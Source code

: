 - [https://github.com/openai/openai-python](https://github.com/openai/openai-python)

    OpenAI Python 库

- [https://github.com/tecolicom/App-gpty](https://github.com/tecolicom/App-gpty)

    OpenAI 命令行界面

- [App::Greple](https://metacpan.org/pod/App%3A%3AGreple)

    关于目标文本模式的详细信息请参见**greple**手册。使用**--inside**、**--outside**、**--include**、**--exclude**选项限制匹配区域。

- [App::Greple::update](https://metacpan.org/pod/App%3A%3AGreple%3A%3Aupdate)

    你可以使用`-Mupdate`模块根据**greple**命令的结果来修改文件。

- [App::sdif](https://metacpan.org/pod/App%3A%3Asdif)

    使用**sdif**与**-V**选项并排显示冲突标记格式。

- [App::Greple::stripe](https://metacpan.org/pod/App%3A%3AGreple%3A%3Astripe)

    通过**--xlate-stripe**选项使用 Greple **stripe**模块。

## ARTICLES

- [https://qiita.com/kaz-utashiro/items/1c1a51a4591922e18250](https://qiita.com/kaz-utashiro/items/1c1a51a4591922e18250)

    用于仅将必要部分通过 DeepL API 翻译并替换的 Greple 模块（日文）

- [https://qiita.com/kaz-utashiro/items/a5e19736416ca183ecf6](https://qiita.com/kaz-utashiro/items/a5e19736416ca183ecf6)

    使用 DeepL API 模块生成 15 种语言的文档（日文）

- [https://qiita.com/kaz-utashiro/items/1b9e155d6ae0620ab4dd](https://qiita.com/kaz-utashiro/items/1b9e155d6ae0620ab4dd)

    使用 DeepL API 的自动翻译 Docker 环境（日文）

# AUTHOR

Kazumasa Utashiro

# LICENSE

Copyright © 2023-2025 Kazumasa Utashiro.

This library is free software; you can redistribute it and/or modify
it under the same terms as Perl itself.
===============
• What to work on: Show every line in the listing above that carries the word "qiita".

• Answer to this problem:
- [https://qiita.com/kaz-utashiro/items/1c1a51a4591922e18250](https://qiita.com/kaz-utashiro/items/1c1a51a4591922e18250)
- [https://qiita.com/kaz-utashiro/items/a5e19736416ca183ecf6](https://qiita.com/kaz-utashiro/items/a5e19736416ca183ecf6)
- [https://qiita.com/kaz-utashiro/items/1b9e155d6ae0620ab4dd](https://qiita.com/kaz-utashiro/items/1b9e155d6ae0620ab4dd)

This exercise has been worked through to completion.